After the withdrawal resulted in a loss of quorum, Speaker of the House of Representatives Abdel Karim al-Daghmi decided on Wednesday to postpone the session set to consider the deal to Monday.
Jordanian protestors gathered in front of the lower house of the Jordanian parliament in Amman earlier on Wednesday to demand that the pact be cancelled.
The demonstrators carried banners that read “Down with the agreements of shame with the Zionist entity” and “The water-for-energy deal is a new crime against the homeland and the citizens.”
In the presence of US climate envoy John Kerry, Jordan, Israel, and the United Arab Emirates signed the agreement last month. Feasibility studies are being conducted on the initiative.

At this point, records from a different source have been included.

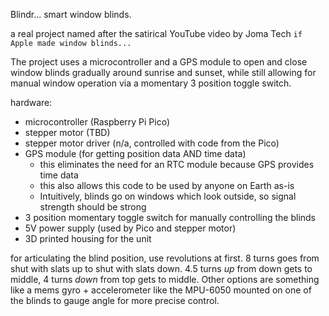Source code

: Blindr... smart window blinds.

a real project named after the satirical YouTube video by Joma Tech `if Apple made window blinds...`

The project uses a microcontroller and a GPS module to open and close window blinds gradually around sunrise and sunset, while still allowing for manual window operation via a momentary 3 position toggle switch.


hardware:
- microcontroller (Raspberry Pi Pico)
- stepper motor (TBD)
- stepper motor driver (n/a, controlled with code from the Pico)
- GPS module (for getting position data AND time data)
	- this eliminates the need for an RTC module because GPS provides time data
	- this also allows this code to be used by anyone on Earth as-is
	- Intuitively, blinds go on windows which look outside, so signal strength should be strong
- 3 position momentary toggle switch for manually controlling the blinds
- 5V power supply (used by Pico and stepper motor)
- 3D printed housing for the unit


for articulating the blind position, use revolutions at first. 8 turns goes from shut with slats up to shut with slats down. 4.5 turns _up_ from down gets to middle, 4 turns _down_ from top gets to middle. Other options are something like a mems gyro + accelerometer like the MPU-6050 mounted on one of the blinds to gauge angle for more precise control.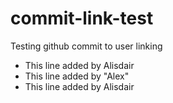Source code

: # commit-link-test
Testing github commit to user linking

- This line added by Alisdair
- This line added by "Alex"
- This line added by Alisdair
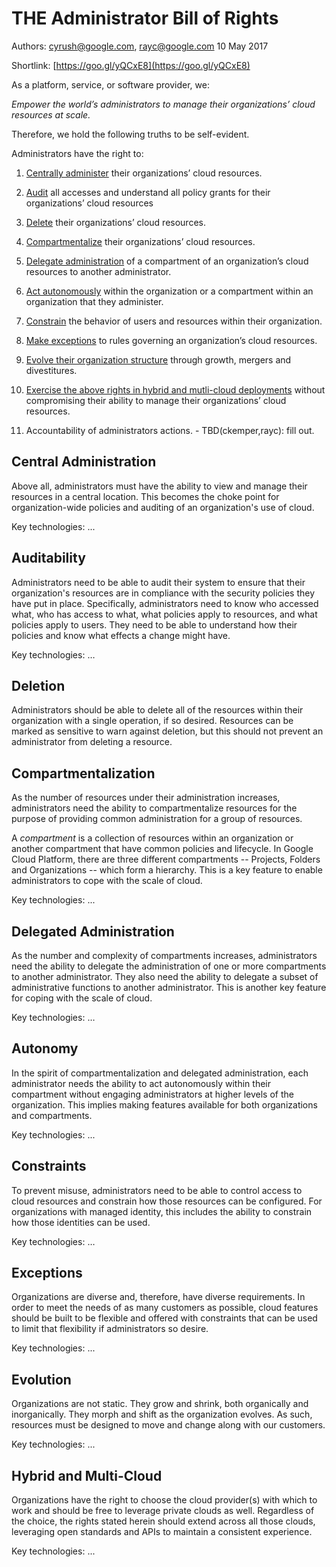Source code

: # THE Administrator Bill of Rights

Authors: cyrush@google.com, rayc@google.com 10 May 2017

Shortlink: [https://goo.gl/yQCxE8](https://goo.gl/yQCxE8)

As a platform, service, or software provider, we:

*Empower the world’s administrators to manage their organizations’ cloud
resources at scale.*

Therefore, we hold the following truths to be self-evident.

Administrators have the right to:

1. [Centrally administer](#centrally_admin) their organizations’ cloud
   resources.

2. [Audit](#audit) all accesses and understand all policy grants for their
   organizations’ cloud resources

3. [Delete](#heading=delete) their organizations’ cloud resources.

4. [Compartmentalize](#compartmentalize) their organizations’ cloud resources.

5. [Delegate administration](#delegate_admin) of a compartment of an
   organization’s cloud resources to another administrator.

6. [Act autonomously](#act_auto) within the organization or a compartment within
   an organization that they administer.

7. [Constrain](#constrain) the behavior of users and resources within their
   organization.

8. [Make exceptions](#make_exceptions) to rules governing an organization’s
   cloud resources.

9. [Evolve their organization structure](#evolve_org_struct) through growth,
   mergers and divestitures.

10. [Exercise the above rights in hybrid and mutli-cloud
    deployments](#hybrid_multi) without compromising their ability to manage
    their organizations’ cloud resources.

11. Accountability of administrators actions. - TBD(ckemper,rayc): fill out.

## Central Administration <a id="centrally_admin"></a>

Above all, administrators must have the ability to view and manage their
resources in a central location. This becomes the choke point for
organization-wide policies and auditing of an organization's use of cloud.

Key technologies: ...

## Auditability <a id="audit"></a>

Administrators need to be able to audit their system to ensure that their
organization's resources are in compliance with the security policies they have
put in place.   Specifically, administrators need to know who accessed what, who
has access to what, what policies apply to resources, and what policies apply to
users.  They need to be able to understand how their policies and know what
effects a change might have.

Key technologies: …

## Deletion <a id="delete"></a>

Administrators should be able to delete all of the resources within their
organization with a single operation, if so desired. Resources can be marked as
sensitive to warn against deletion, but this should not prevent an administrator
from deleting a resource.

## Compartmentalization <a id="compartmentalize"></a>

As the number of resources under their administration increases, administrators
need the ability to compartmentalize resources for the purpose of providing
common administration for a group of resources.

A *compartment* is a collection of resources within an organization or another
compartment that have common policies and lifecycle. In Google Cloud Platform,
there are three different compartments -- Projects, Folders and Organizations --
which form a hierarchy. This is a key feature to enable administrators to cope
with the scale of cloud.

Key technologies: ...

## Delegated Administration <a id="delegate_admin"></a>

As the number and complexity of compartments increases, administrators need the
ability to delegate the administration of one or more compartments to another
administrator.  They also need the ability to delegate a subset of
administrative functions to another administrator. This is another key feature
for coping with the scale of cloud.

Key technologies: …

## Autonomy <a id="act_auto"></a>

In the spirit of compartmentalization and delegated administration, each
administrator needs the ability to act autonomously within their compartment
without engaging administrators at higher levels of the organization. This
implies making features available for both organizations and compartments.

Key technologies: ...

## Constraints <a id="constrain"></a>

To prevent misuse, administrators need to be able to control access to cloud
resources and constrain how those resources can be configured. For organizations
with managed identity, this includes the ability to constrain how those
identities can be used.

Key technologies: …

## Exceptions <a id="make_exceptions"></a>

Organizations are diverse and, therefore, have diverse requirements. In order to
meet the needs of as many customers as possible, cloud features should be built
to be flexible and offered with constraints that can be used to limit that
flexibility if administrators so desire.

Key technologies: ...

## Evolution <a id="evolve_org_struct"></a>

Organizations are not static. They grow and shrink, both organically and
inorganically. They morph and shift as the organization evolves. As such,
resources must be designed to move and change along with our customers.

Key technologies: ...

## Hybrid and Multi-Cloud <a id="hybrid_multi"></a>

Organizations have the right to choose the cloud provider(s) with which to work
and should be free to leverage private clouds as well. Regardless of the choice,
the rights stated herein should extend across all those clouds, leveraging open
standards and APIs to maintain a consistent experience.

Key technologies: ...

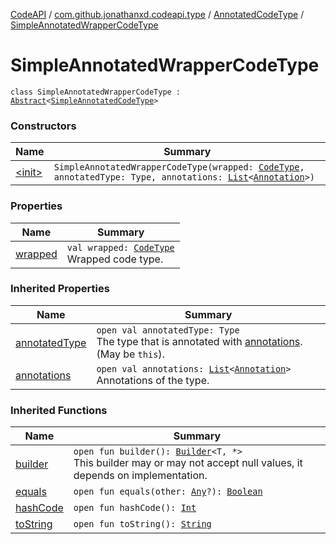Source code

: [CodeAPI](../../../index.md) / [com.github.jonathanxd.codeapi.type](../../index.md) / [AnnotatedCodeType](../index.md) / [SimpleAnnotatedWrapperCodeType](.)

# SimpleAnnotatedWrapperCodeType

`class SimpleAnnotatedWrapperCodeType : `[`Abstract`](../-abstract/index.md)`<`[`SimpleAnnotatedCodeType`](../-simple-annotated-code-type/index.md)`>`

### Constructors

| Name | Summary |
|---|---|
| [&lt;init&gt;](-init-.md) | `SimpleAnnotatedWrapperCodeType(wrapped: `[`CodeType`](../../-code-type/index.md)`, annotatedType: Type, annotations: `[`List`](https://kotlinlang.org/api/latest/jvm/stdlib/kotlin.collections/-list/index.html)`<`[`Annotation`](../../../com.github.jonathanxd.codeapi.base/-annotation/index.md)`>)` |

### Properties

| Name | Summary |
|---|---|
| [wrapped](wrapped.md) | `val wrapped: `[`CodeType`](../../-code-type/index.md)<br>Wrapped code type. |

### Inherited Properties

| Name | Summary |
|---|---|
| [annotatedType](../-abstract/annotated-type.md) | `open val annotatedType: Type`<br>The type that is annotated with [annotations](../-abstract/annotations.md). (May be `this`). |
| [annotations](../-abstract/annotations.md) | `open val annotations: `[`List`](https://kotlinlang.org/api/latest/jvm/stdlib/kotlin.collections/-list/index.html)`<`[`Annotation`](../../../com.github.jonathanxd.codeapi.base/-annotation/index.md)`>`<br>Annotations of the type. |

### Inherited Functions

| Name | Summary |
|---|---|
| [builder](../-abstract/builder.md) | `open fun builder(): `[`Builder`](../-builder/index.md)`<T, *>`<br>This builder may or may not accept null values, it depends on implementation. |
| [equals](../-abstract/equals.md) | `open fun equals(other: `[`Any`](https://kotlinlang.org/api/latest/jvm/stdlib/kotlin/-any/index.html)`?): `[`Boolean`](https://kotlinlang.org/api/latest/jvm/stdlib/kotlin/-boolean/index.html) |
| [hashCode](../-abstract/hash-code.md) | `open fun hashCode(): `[`Int`](https://kotlinlang.org/api/latest/jvm/stdlib/kotlin/-int/index.html) |
| [toString](../-abstract/to-string.md) | `open fun toString(): `[`String`](https://kotlinlang.org/api/latest/jvm/stdlib/kotlin/-string/index.html) |
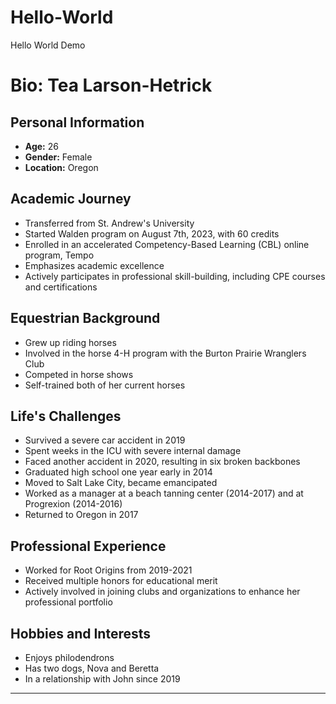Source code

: # Hello-World

Hello World Demo

# Bio: Tea Larson-Hetrick

## Personal Information

- **Age:** 26
- **Gender:** Female
- **Location:** Oregon

## Academic Journey

- Transferred from St. Andrew's University
- Started Walden program on August 7th, 2023, with 60 credits
- Enrolled in an accelerated Competency-Based Learning (CBL) online program, Tempo
- Emphasizes academic excellence
- Actively participates in professional skill-building, including CPE courses and certifications

## Equestrian Background

- Grew up riding horses
- Involved in the horse 4-H program with the Burton Prairie Wranglers Club
- Competed in horse shows
- Self-trained both of her current horses

## Life's Challenges

- Survived a severe car accident in 2019
- Spent weeks in the ICU with severe internal damage
- Faced another accident in 2020, resulting in six broken backbones
- Graduated high school one year early in 2014
- Moved to Salt Lake City, became emancipated
- Worked as a manager at a beach tanning center (2014-2017) and at Progrexion (2014-2016)
- Returned to Oregon in 2017

## Professional Experience

- Worked for Root Origins from 2019-2021
- Received multiple honors for educational merit
- Actively involved in joining clubs and organizations to enhance her professional portfolio

## Hobbies and Interests

- Enjoys philodendrons
- Has two dogs, Nova and Beretta
- In a relationship with John since 2019

---
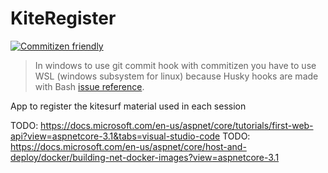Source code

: # KiteRegister

[![Commitizen friendly](https://img.shields.io/badge/commitizen-friendly-brightgreen.svg)](http://commitizen.github.io/cz-cli/)
> In windows to use git commit hook with commitizen you have to use WSL (windows subsystem for linux) because Husky hooks are made with Bash [issue reference](https://github.com/commitizen/cz-cli/issues/627).

App to register the kitesurf material used in each session



TODO:  https://docs.microsoft.com/en-us/aspnet/core/tutorials/first-web-api?view=aspnetcore-3.1&tabs=visual-studio-code
TODO: https://docs.microsoft.com/en-us/aspnet/core/host-and-deploy/docker/building-net-docker-images?view=aspnetcore-3.1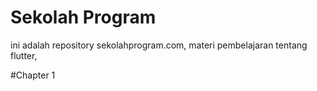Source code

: # Sekolah Program
ini adalah repository sekolahprogram.com, materi pembelajaran tentang flutter, 

#Chapter 1 

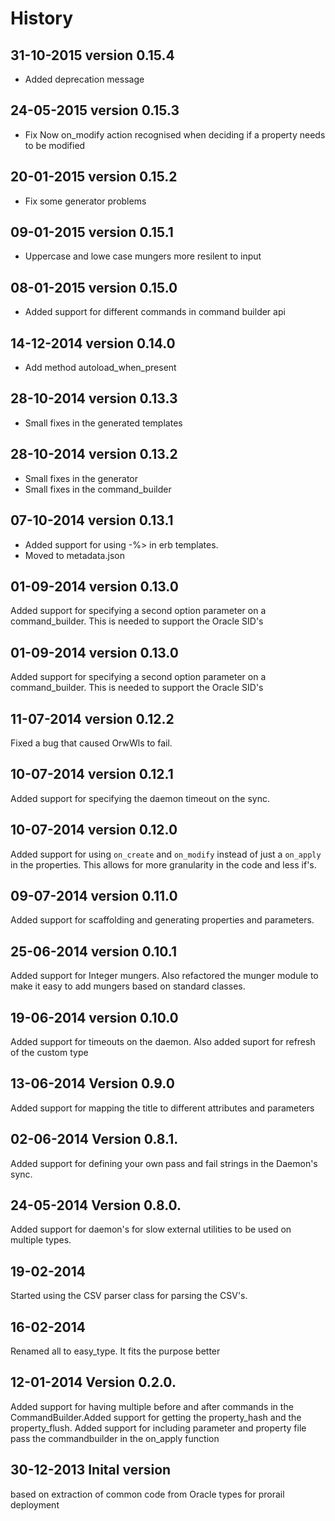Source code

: History
========

31-10-2015  version 0.15.4
--------------------------
- Added deprecation message

24-05-2015  version 0.15.3
--------------------------
- Fix Now on_modify action recognised when deciding if a property needs to be modified


20-01-2015  version 0.15.2
--------------------------
- Fix some generator problems

09-01-2015  version 0.15.1
--------------------------
- Uppercase and lowe case mungers more resilent to input

08-01-2015  version 0.15.0
--------------------------
- Added support for different commands in command builder api

14-12-2014  version 0.14.0
--------------------------
- Add method autoload_when_present

28-10-2014  version 0.13.3
--------------------------
- Small fixes in the generated templates

28-10-2014  version 0.13.2
--------------------------
- Small fixes in the generator
- Small fixes in the command_builder


07-10-2014  version 0.13.1
--------------------------
- Added support for using -%> in erb templates.
- Moved to metadata.json

01-09-2014  version 0.13.0
--------------------------
Added support for specifying a second option parameter on a command_builder. This is needed to support the Oracle SID's


01-09-2014  version 0.13.0
--------------------------
Added support for specifying a second option parameter on a command_builder. This is needed to support the Oracle SID's

11-07-2014  version 0.12.2
--------------------------
Fixed a bug that caused OrwWls to fail.

10-07-2014  version 0.12.1
--------------------------
Added support for specifying the daemon timeout on the sync.

10-07-2014  version 0.12.0
--------------------------
Added support for using `on_create` and `on_modify` instead of just a `on_apply` in the properties. This allows for more granularity in the code and less if's.

09-07-2014  version 0.11.0
--------------------------
Added support for scaffolding and generating properties and parameters.

25-06-2014  version 0.10.1
--------------------------
Added support for Integer mungers. Also refactored the munger module to make it easy to add mungers based on standard classes.

19-06-2014  version 0.10.0
---------------------------
Added support for timeouts on the daemon. Also added suport for refresh of the custom type

13-06-2014  Version 0.9.0
-------------------------
Added support for mapping the title to different attributes and parameters

02-06-2014  Version 0.8.1.
-------------------------
Added support for defining your own pass and fail strings in the Daemon's sync.

24-05-2014  Version 0.8.0.
-------------------------
Added support for daemon's for slow external utilities to be used on multiple types. 

19-02-2014
-------------------------
Started using the CSV parser class for parsing the CSV's. 

16-02-2014
-------------------------
Renamed all to easy_type. It fits the purpose better

12-01-2014	Version 0.2.0.
-------------------------
Added support for having multiple before and after commands in the CommandBuilder.Added support for getting the property_hash and the property_flush. Added support for including parameter and property file pass the commandbuilder in the on_apply function

30-12-2013  Inital version
-------------------------
based on extraction of common code from Oracle types for prorail deployment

Jordan would supply Israel with 600 megawatts of power generated by a solar project built by the United Arab Emirates (UAE), the first Persian Gulf Arab country to repair relations with Tel Aviv last year, in exchange for Israel providing Jordan with 200 million cubic metres of desalinated water.
Following the announcement of the agreement, Jordan was rocked by protests, with calls to cut ties with Tel Aviv and abandon the project.
Jordan signed a so-called peace treaty with Israel in 1994, but Jordanians are at odds with their government and refuse to normalise relations with the Israeli authority in any way.
Normalization is opposed by the vast majority of Arabs, who support the Palestinian cause.